Mitigation Ideas: Agriculture
From growing food crops, to herding livestock, to growing crops for things like paper and rope, agriculture represents one of the largest expenditures of energy in modern society. As such, it is also one of the largest producers of greenhouse gases. Techniques to reduce energy costs and emissions from agriculture could have a huge impact on our contribution to climate change.
Agriculture, specifically the growing of plant crops, also represents one of the most reliable methods for pulling CO2 out of the atmosphere—via photosynthesis. If that surface carbon can then be removed from the carbon cycle, agriculture could be an important method of sequestration.
Tortilla chips made out of crickets
The Eat Chirps company has developed food made from insects that looks and tastes just like one of America’s favorite snack foods. They’re high in protein, low in fat (for tortilla chips), and good for the environment.
Organic insect farming: Bug burgers!
Locusta (grasshopper), Tenebrio (mealworm), Acheta (cricket) and many other delicious insects are regularly consumed by more than 2 billion people already today – for excellent reasons.
Other Agricultural Techniques
These ideas may be out of reach for a school project but could be feasible if scaled down. For example, could the idea of limited-spectrum LED lights inspire you to build and test a prototype in your home that allows you to grow and harvest a herb garden?

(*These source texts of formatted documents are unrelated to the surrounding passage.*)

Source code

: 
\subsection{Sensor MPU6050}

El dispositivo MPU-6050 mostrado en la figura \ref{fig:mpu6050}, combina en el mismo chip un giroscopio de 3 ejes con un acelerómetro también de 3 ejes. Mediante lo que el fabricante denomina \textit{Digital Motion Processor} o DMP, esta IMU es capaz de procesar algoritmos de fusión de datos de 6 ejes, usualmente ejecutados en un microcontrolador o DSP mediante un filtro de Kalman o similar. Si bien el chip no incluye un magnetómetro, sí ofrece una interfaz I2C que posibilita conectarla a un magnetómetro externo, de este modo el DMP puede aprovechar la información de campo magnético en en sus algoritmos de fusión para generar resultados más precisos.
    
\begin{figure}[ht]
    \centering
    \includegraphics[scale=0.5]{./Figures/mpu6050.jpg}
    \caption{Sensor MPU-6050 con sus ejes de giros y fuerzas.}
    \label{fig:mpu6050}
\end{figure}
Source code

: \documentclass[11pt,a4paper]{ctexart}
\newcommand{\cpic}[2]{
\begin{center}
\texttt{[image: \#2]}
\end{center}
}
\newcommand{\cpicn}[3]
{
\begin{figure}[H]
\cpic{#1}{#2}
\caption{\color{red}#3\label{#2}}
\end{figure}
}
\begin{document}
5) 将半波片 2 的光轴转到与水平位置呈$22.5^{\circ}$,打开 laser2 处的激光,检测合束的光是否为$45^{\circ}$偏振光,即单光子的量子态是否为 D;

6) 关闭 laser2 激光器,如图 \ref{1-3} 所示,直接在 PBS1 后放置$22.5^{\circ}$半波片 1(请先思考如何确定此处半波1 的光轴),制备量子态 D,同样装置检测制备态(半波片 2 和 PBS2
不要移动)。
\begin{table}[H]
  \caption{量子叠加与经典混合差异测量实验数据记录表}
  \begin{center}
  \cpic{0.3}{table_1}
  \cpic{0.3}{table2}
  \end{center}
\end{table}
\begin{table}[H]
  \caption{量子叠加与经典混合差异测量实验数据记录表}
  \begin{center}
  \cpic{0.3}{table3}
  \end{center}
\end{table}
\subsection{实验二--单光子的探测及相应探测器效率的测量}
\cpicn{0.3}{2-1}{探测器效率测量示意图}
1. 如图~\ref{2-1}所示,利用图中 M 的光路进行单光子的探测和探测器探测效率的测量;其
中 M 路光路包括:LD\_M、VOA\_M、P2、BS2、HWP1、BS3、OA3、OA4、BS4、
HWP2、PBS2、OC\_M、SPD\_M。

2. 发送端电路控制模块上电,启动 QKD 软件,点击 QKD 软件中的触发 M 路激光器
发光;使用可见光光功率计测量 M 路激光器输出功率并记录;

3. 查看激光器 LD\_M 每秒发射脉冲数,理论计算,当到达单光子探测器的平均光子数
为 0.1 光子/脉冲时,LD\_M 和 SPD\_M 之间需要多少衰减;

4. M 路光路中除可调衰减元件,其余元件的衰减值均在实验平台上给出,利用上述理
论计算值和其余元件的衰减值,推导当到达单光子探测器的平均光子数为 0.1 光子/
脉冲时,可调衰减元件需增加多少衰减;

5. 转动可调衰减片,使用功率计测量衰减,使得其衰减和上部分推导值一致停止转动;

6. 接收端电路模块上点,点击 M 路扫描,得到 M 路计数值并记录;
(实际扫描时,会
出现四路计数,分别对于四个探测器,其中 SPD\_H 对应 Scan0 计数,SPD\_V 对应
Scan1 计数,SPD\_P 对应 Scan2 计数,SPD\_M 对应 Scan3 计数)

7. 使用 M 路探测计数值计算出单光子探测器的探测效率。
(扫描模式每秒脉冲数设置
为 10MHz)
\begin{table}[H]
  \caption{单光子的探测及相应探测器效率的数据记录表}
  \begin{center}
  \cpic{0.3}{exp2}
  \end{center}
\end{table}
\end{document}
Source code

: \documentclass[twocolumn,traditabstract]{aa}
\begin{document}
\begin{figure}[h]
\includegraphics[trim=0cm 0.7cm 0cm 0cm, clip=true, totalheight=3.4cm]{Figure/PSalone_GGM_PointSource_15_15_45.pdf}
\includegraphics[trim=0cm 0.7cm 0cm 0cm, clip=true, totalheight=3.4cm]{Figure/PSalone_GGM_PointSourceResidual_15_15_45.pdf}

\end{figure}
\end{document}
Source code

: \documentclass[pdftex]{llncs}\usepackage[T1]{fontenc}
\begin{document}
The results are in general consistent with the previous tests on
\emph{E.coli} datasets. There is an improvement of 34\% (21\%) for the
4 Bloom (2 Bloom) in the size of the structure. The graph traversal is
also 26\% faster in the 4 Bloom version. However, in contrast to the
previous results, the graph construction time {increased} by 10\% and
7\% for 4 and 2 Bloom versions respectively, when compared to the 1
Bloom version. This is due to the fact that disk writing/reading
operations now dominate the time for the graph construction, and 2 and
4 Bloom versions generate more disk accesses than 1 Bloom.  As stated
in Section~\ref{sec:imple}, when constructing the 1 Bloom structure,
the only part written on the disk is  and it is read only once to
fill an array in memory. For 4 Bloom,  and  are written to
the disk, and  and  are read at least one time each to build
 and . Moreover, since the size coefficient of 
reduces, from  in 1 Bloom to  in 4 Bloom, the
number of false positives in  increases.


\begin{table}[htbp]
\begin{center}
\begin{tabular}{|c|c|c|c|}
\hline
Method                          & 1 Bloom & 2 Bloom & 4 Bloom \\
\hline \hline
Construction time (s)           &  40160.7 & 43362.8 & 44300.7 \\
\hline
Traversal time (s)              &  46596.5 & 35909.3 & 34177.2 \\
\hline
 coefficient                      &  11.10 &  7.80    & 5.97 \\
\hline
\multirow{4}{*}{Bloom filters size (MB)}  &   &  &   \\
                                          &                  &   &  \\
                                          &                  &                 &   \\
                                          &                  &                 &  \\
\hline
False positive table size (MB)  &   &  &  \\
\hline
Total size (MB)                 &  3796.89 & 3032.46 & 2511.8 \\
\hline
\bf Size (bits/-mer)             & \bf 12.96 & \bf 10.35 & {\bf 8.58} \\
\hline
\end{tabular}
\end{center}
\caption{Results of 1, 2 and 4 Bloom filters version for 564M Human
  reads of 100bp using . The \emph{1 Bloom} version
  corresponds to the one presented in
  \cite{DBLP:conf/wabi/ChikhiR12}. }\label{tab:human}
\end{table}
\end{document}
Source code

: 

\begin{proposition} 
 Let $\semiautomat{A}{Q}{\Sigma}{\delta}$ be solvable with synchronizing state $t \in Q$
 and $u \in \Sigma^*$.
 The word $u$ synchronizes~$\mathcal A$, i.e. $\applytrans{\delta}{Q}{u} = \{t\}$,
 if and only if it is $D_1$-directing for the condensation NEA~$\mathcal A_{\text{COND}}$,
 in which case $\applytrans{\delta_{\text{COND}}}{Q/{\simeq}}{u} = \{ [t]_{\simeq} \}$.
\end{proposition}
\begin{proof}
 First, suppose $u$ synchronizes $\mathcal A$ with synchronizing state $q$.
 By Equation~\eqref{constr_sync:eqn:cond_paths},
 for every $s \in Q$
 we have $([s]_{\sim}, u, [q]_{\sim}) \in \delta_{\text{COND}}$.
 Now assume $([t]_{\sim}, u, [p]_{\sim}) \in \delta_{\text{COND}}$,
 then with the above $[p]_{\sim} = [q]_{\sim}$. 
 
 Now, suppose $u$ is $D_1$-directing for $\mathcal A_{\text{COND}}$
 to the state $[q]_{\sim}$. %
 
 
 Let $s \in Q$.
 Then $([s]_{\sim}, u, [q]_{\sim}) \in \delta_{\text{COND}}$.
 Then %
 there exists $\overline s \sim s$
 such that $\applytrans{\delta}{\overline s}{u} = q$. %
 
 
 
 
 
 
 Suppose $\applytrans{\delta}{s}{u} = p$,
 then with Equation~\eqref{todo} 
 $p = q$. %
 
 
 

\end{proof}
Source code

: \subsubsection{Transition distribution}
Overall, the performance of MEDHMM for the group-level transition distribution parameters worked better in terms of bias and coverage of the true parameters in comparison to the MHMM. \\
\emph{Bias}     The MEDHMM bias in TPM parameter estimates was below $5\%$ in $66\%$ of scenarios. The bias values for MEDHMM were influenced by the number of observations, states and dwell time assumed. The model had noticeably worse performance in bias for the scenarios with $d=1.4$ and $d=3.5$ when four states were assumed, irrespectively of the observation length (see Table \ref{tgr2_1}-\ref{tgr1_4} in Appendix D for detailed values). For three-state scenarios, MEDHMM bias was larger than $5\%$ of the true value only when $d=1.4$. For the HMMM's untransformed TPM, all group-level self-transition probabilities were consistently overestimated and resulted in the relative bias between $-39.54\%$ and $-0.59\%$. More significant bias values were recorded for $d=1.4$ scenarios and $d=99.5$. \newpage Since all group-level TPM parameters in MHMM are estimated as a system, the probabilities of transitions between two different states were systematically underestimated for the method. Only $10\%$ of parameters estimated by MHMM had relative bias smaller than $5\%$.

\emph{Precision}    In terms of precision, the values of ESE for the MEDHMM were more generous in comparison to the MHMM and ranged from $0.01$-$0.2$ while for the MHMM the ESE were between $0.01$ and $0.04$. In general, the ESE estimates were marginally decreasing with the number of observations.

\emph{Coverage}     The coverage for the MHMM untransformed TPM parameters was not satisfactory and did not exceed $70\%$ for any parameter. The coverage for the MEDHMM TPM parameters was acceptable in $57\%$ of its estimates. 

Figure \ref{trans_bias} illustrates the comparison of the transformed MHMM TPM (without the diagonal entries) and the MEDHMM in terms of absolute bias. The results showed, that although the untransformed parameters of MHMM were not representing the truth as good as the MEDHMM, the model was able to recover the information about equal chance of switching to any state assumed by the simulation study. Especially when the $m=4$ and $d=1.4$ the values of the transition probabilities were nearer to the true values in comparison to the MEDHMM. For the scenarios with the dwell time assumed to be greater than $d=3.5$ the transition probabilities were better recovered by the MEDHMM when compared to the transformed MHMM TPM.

Limited-spectrum LEDs for indoor farming
Indoor farming reduces water wasted through evaporation and irrigation, reduces the need for pesticides, and allows for year-round food production. It also means that, in theory, food can be grown near or even in the cities where most of it is consumed.
Beetle wing casings to make plastic
A Dutch designer has developed a way to convert beetle wing casings—made mostly of chitin—into a kind of bioplastic. With efforts underway to try to develop ways to farm insects for food, chitin-based plastics could turn out to be a major part of manufacturing in the future.
Using fungus to create a variety of materials
This company uses mushrooms grown in molds to create materials for packaging, insulation, car parts, structural building materials, and even surfboards. Not only does their product require relatively little energy to create, it replaces other, more energy-intensive products, and has a wide range of applications.